◆ Data to use
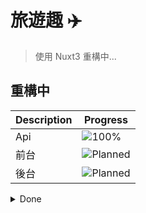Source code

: # **旅遊趣 ✈️**

> 使用 Nuxt3 重構中...

## 重構中

| Description |                              Progress                               |
| ----------- | ------------------------------------------------------------------- |
| Api         | ![100%](https://progress-bar.dev/100/?title=done&color=555555)      |
| 前台        | ![Planned](https://progress-bar.dev/30/?title=planned&color=b8860b) |
| 後台        | ![Planned](https://progress-bar.dev/0/?title=planned&color=b8860b)  |

<details>
<summary>Done</summary>

| Description |                            Progress                            |
| ----------- | -------------------------------------------------------------- |
| 首頁        | ![100%](https://progress-bar.dev/100/?title=done&color=555555) |
| 產品頁面    | ![100%](https://progress-bar.dev/100/?title=done&color=555555) |

</details>

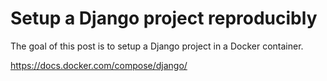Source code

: # Setup a Django project reproducibly

The goal of this post is to setup a Django project in a Docker container.

https://docs.docker.com/compose/django/

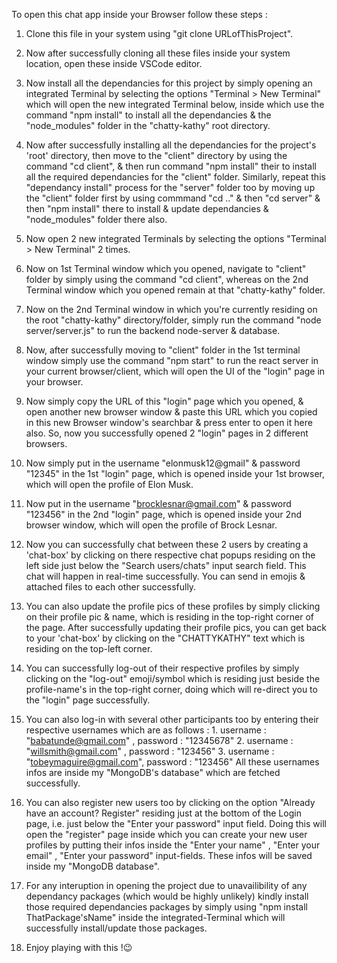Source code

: To open this chat app inside your Browser follow these steps :

1. Clone this file in your system using "git clone URLofThisProject".

2. Now after successfully cloning all these files inside your system location, open these inside VSCode editor.

3. Now install all the dependancies for this project by simply opening an integrated Terminal by selecting the options "Terminal > New Terminal" which will open the new integrated Terminal below, inside which use the command "npm install" to install all the dependancies & the "node_modules" folder in the "chatty-kathy" root directory.

4. Now after successfully installing all the dependancies for the project's 'root' directory, then move to the "client" directory by using the command "cd client", & then run command "npm install" their to install all the required dependancies for the "client" folder. Similarly, repeat this "dependancy install" process for the "server" folder too by moving up the "client" folder first by using commmand "cd .." & then "cd server" & then "npm install" there to install & update dependancies & "node_modules" folder there also.

5. Now open 2 new integrated Terminals by selecting the options "Terminal > New Terminal" 2 times.

6. Now on 1st Terminal window which you opened, navigate to "client" folder by simply using the command "cd client", whereas on the 2nd Terminal window which you opened remain at that "chatty-kathy" folder.

7. Now on the 2nd Terminal window in which you're currently residing on the root "chatty-kathy" directory/folder, simply run the command "node server/server.js" to run the backend node-server & database.

8. Now, after successfully moving to "client" folder in the 1st terminal window simply use the command "npm start" to run the react server in your current browser/client, which will open the UI of the "login" page in your browser.

9. Now simply copy the URL of this "login" page which you opened, & open another new browser window & paste this URL which you copied in this new Browser window's searchbar & press enter to open it here also. So, now you successfully opened 2 "login" pages in 2 different browsers.

10. Now simply put in the username "elonmusk12@gmail" & password "12345" in the 1st "login" page, which is opened inside your 1st browser, which will open the profile of Elon Musk.

11. Now put in the username "brocklesnar@gmail.com" & password "123456" in the 2nd "login" page, which is opened inside your 2nd browser window, which will open the profile of Brock Lesnar.

12. Now you can successfully chat between these 2 users by creating a 'chat-box' by clicking on there respective chat popups residing on the left side just below the "Search users/chats" input search field. This chat will happen in real-time successfully. You can send in emojis & attached files to each other successfully.

13. You can also update the profile pics of these profiles by simply clicking on their profile pic & name, which is residing in the top-right corner of the page. After successfully updating their profile pics, you can get back to your 'chat-box' by clicking on the "CHATTYKATHY" text which is residing on the top-left corner.

14. You can successfully log-out of their respective profiles by simply clicking on the "log-out" emoji/symbol which is residing just beside the profile-name's in the top-right corner, doing which will re-direct you to the "login" page successfully.

15. You can also log-in with several other participants too by entering their respective usernames which are as follows : 1. username : "babatunde@gmail.com" , password : "12345678" 2. username : "willsmith@gmail.com" , password : "123456" 3. username : "tobeymaguire@gmail.com", password : "123456"
    All these usernames infos are inside my "MongoDB's database" which are fetched successfully.

16. You can also register new users too by clicking on the option "Already have an account? Register" residing just at the bottom of the Login page, i.e. just below the "Enter your password" input field. Doing this will open the "register" page inside which you can create your new user profiles by putting their infos inside the "Enter your name" , "Enter your email" , "Enter your password" input-fields. These infos will be saved inside my "MongoDB database".

17. For any interuption in opening the project due to unavailibility of any dependancy packages (which would be highly unlikely) kindly install those required dependancies packages by simply using "npm install ThatPackage'sName" inside the integrated-Terminal which will successfully install/update those packages.

18. Enjoy playing with this !😉
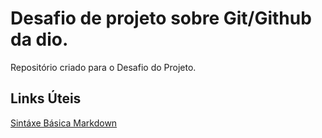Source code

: # Desafio de projeto sobre Git/Github da dio.
Repositório criado para o Desafio do Projeto.

## Links Úteis
 [Sintáxe Básica Markdown](https://www.markdownguide.org/basic-syntax/)
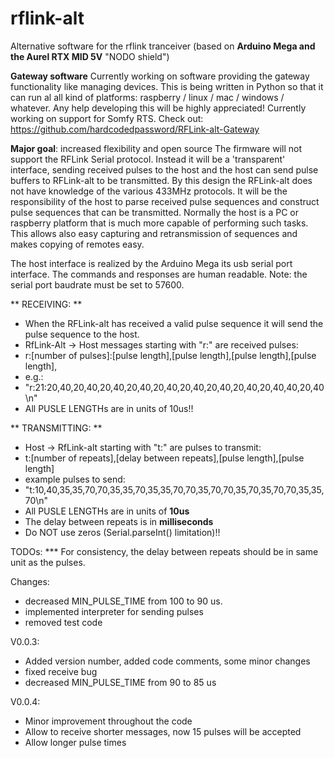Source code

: # rflink-alt
Alternative software for the rflink tranceiver (based on **Arduino Mega and the Aurel RTX MID 5V** "NODO shield")

**Gateway software**
Currently working on software providing the gateway functionality like managing devices. This is being written in Python so that it can run al all kind of platforms: raspberry / linux / mac / windows / whatever. Any help developing this will be highly appreciated! Currently working on support for Somfy RTS. Check out: https://github.com/hardcodedpassword/RFLink-alt-Gateway

**Major goal**: increased flexibility and open source
The firmware will not support the RFLink Serial protocol. Instead it will be a 'transparent' interface, sending received pulses to the host and the host can send pulse buffers to RFLink-alt to be transmitted. 
By this design the RFLink-alt does not have knowledge of the various 433MHz protocols. It will be the responsibility of the host to parse received pulse sequences and construct pulse sequences that can be transmitted.
Normally the host is a PC or raspberry platform that is much more capable of performing such tasks.
This allows also easy capturing and retransmission of sequences and makes copying of remotes easy.

The host interface is realized by the Arduino Mega its usb serial port interface. The commands and responses are human readable.
Note: the serial port baudrate must be set to 57600. 

** RECEIVING: **
- When the RFLink-alt has received a valid pulse sequence it will send the pulse sequence to the host.
- RfLink-Alt -> Host messages  starting with "r:" are received pulses:
- r:[number of pulses]:[pulse length],[pulse length],[pulse length],[pulse length],
- e.g.:
- "r:21:20,40,20,40,20,40,20,40,20,40,20,40,20,40,20,40,20,40,40,20,40\n"
- All PUSLE LENGTHs are in units of 10us!!

** TRANSMITTING: **
- Host -> RfLink-alt  starting with "t:" are pulses to transmit:
- t:[number of repeats],[delay between repeats],[pulse length],[pulse length]
- example pulses to send:
- "t:10,40,35,35,70,70,35,35,70,35,35,70,70,35,70,70,35,70,35,70,70,35,35,70\n"
- All PUSLE LENGTHs are in units of **10us**
- The delay between repeats is in **milliseconds**
- Do NOT use zeros (Serial.parseInt() limitation)!!

TODOs:
***  For consistency, the delay between repeats should be in same unit as the pulses.

Changes:
- decreased MIN_PULSE_TIME from 100 to 90 us.
- implemented interpreter for sending pulses
- removed test code

V0.0.3:  
- Added version number, added code comments, some minor changes
- fixed receive bug
- decreased MIN_PULSE_TIME from 90 to 85 us

V0.0.4:  
- Minor improvement throughout the code
- Allow to receive shorter messages, now 15 pulses will be accepted
- Allow longer pulse times
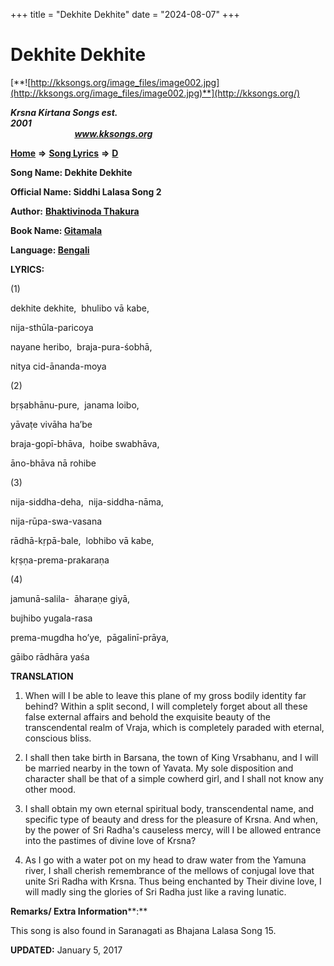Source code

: +++
title = "Dekhite Dekhite"
date = "2024-08-07"
+++

# Dekhite Dekhite
[**![http://kksongs.org/image_files/image002.jpg](http://kksongs.org/image_files/image002.jpg)**](http://kksongs.org/)

**_Krsna Kirtana Songs est. 2001_**                                                                                                                                                 **_www.kksongs.org_**

[**Home**](http://kksongs.org/) **⇒** [**Song Lyrics**](http://kksongs.org/lyrics.html) **⇒** [**D**](http://kksongs.org/songs/song_d.html)

**Song Name: Dekhite Dekhite**

**Official Name: Siddhi Lalasa Song 2**

**Author:** [**Bhaktivinoda Thakura**](http://kksongs.org/authors/list/bhaktivinoda.html)

**Book Name: [Gitamala](http://kksongs.org/authors/literature/gitamala.html)**

**Language: [Bengali](http://kksongs.org/language/list/bengali.html)**

**LYRICS:**

(1)

dekhite dekhite,  bhulibo vā kabe,

nija-sthūla-paricoya

nayane heribo,  braja-pura-śobhā,

nitya cid-ānanda-moya

(2)

bṛṣabhānu-pure,  janama loibo,

yāvaṭe vivāha ha’be

braja-gopī-bhāva,  hoibe swabhāva,

āno-bhāva nā rohibe

(3)

nija-siddha-deha,  nija-siddha-nāma,

nija-rūpa-swa-vasana

rādhā-kṛpā-bale,  lobhibo vā kabe,

kṛṣṇa-prema-prakaraṇa

(4)

jamunā-salila-  āharaṇe giyā,

bujhibo yugala-rasa

prema-mugdha ho’ye,  pāgalinī-prāya,

gāibo rādhāra yaśa

**TRANSLATION**

1) When will I be able to leave this plane of my gross bodily identity far behind? Within a split second, I will completely forget about all these false external affairs and behold the exquisite beauty of the transcendental realm of Vraja, which is completely paraded with eternal, conscious bliss.

2) I shall then take birth in Barsana, the town of King Vrsabhanu, and I will be married nearby in the town of Yavata. My sole disposition and character shall be that of a simple cowherd girl, and I shall not know any other mood.

3) I shall obtain my own eternal spiritual body, transcendental name, and specific type of beauty and dress for the pleasure of Krsna. And when, by the power of Sri Radha's causeless mercy, will I be allowed entrance into the pastimes of divine love of Krsna?

4) As I go with a water pot on my head to draw water from the Yamuna river, I shall cherish remembrance of the mellows of conjugal love that unite Sri Radha with Krsna. Thus being enchanted by Their divine love, I will madly sing the glories of Sri Radha just like a raving lunatic.

**Remarks/ Extra Information****:**

This song is also found in Saranagati as Bhajana Lalasa Song 15.

**UPDATED:** January 5, 2017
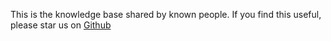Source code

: This is the knowledge base shared by known people. If you find this useful, please star us on [Github](https://github.com/advpetc/Knowledge-Repo)
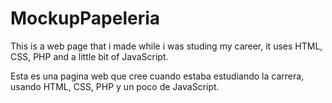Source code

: # MockupPapeleria

This is a web page that i made while i was studing my career, it uses HTML, CSS, PHP and a little bit of JavaScript.

Esta es una pagina web que cree cuando estaba estudiando la carrera, usando HTML, CSS, PHP y un poco de JavaScript.
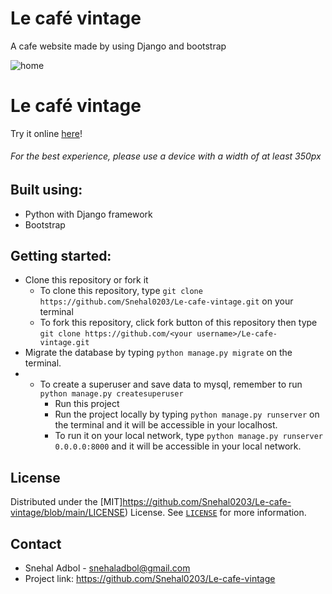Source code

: # Le café vintage

A cafe website made by using Django and bootstrap

![home](https://snehal-adbol.snehaladbol.repl.co/assets/img/project1.png)

# Le café vintage
Try it online [here](https://lecafe.snehaladbol.repl.co/)!

###### For the best experience, please use a device with a width of at least 350px


## Built using:
- Python with Django framework 
- Bootstrap

## Getting started:
- Clone this repository or fork it
    - To clone this repository, type `git clone https://github.com/Snehal0203/Le-cafe-vintage.git` on your terminal
    - To fork this repository, click fork button of this repository then type `git clone https://github.com/<your username>/Le-cafe-vintage.git`
- Migrate the database by typing `python manage.py migrate` on the terminal.
- - To create a superuser and save data to mysql, remember to run `python manage.py createsuperuser`
    - Run this project       
    - Run the project locally by typing `python manage.py runserver` on the terminal and it will be accessible in your localhost.
    - To run it on your local network, type `python manage.py runserver 0.0.0.0:8000` and it will be accessible in your local network.

## License
Distributed under the [MIT]https://github.com/Snehal0203/Le-cafe-vintage/blob/main/LICENSE) License. See [`LICENSE`](https://github.com/Snehal0203/Le-cafe-vintage/blob/main/LICENSE) for more information.

## Contact
- Snehal Adbol - [snehaladbol@gmail.com](mailto:snehaladbol@gmail.com)
- Project link: https://github.com/Snehal0203/Le-cafe-vintage

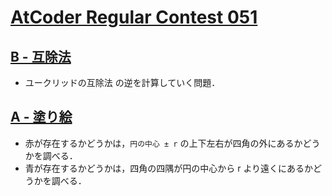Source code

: # [AtCoder Regular Contest 051](https://atcoder.jp/contests/arc051)

## [B - 互除法](https://atcoder.jp/contests/arc051/tasks/arc051_b)
- ユークリッドの互除法 の逆を計算していく問題．

## [A - 塗り絵](https://atcoder.jp/contests/arc051/tasks/arc051_a)
- 赤が存在するかどうかは，`円の中心 ± r` の上下左右が四角の外にあるかどうかを調べる．
- 青が存在するかどうかは，四角の四隅が円の中心から r より遠くにあるかどうかを調べる．
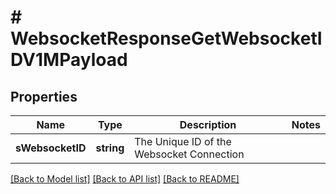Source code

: # # WebsocketResponseGetWebsocketIDV1MPayload

## Properties

Name | Type | Description | Notes
------------ | ------------- | ------------- | -------------
**sWebsocketID** | **string** | The Unique ID of the Websocket Connection |

[[Back to Model list]](../../README.md#models) [[Back to API list]](../../README.md#endpoints) [[Back to README]](../../README.md)
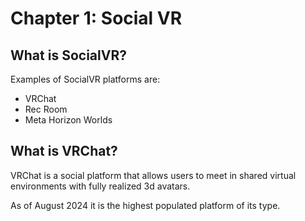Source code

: # Chapter 1: Social VR
## What is SocialVR?

Examples of SocialVR platforms are:
- VRChat
- Rec Room
- Meta Horizon Worlds

## What is VRChat?
VRChat is a social platform that allows users to meet in shared virtual environments with fully realized 3d avatars.

As of August 2024 it is the highest populated platform of its type.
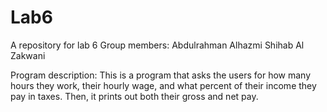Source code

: # Lab6
A repository for lab 6
Group members:
Abdulrahman Alhazmi
Shihab Al Zakwani

Program description: 
This is a program that asks the users for how many hours they work, their hourly wage, and what percent of their income they pay in taxes. Then, it prints out both their gross and net pay.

◆ Task requirements
Your answer should be the lines above, word for word, from the line with "## [B - 互除法](https://atcoder.jp/contests/arc051/tasks/arc051_b)" through the line with "Websocket Connection |", minus the pictures.

◆ Task output
## [B - 互除法](https://atcoder.jp/contests/arc051/tasks/arc051_b)
- ユークリッドの互除法 の逆を計算していく問題．

## [A - 塗り絵](https://atcoder.jp/contests/arc051/tasks/arc051_a)
- 赤が存在するかどうかは，`円の中心 ± r` の上下左右が四角の外にあるかどうかを調べる．
- 青が存在するかどうかは，四角の四隅が円の中心から r より遠くにあるかどうかを調べる．
Source code

: # # WebsocketResponseGetWebsocketIDV1MPayload

## Properties

Name | Type | Description | Notes
------------ | ------------- | ------------- | -------------
**sWebsocketID** | **string** | The Unique ID of the Websocket Connection |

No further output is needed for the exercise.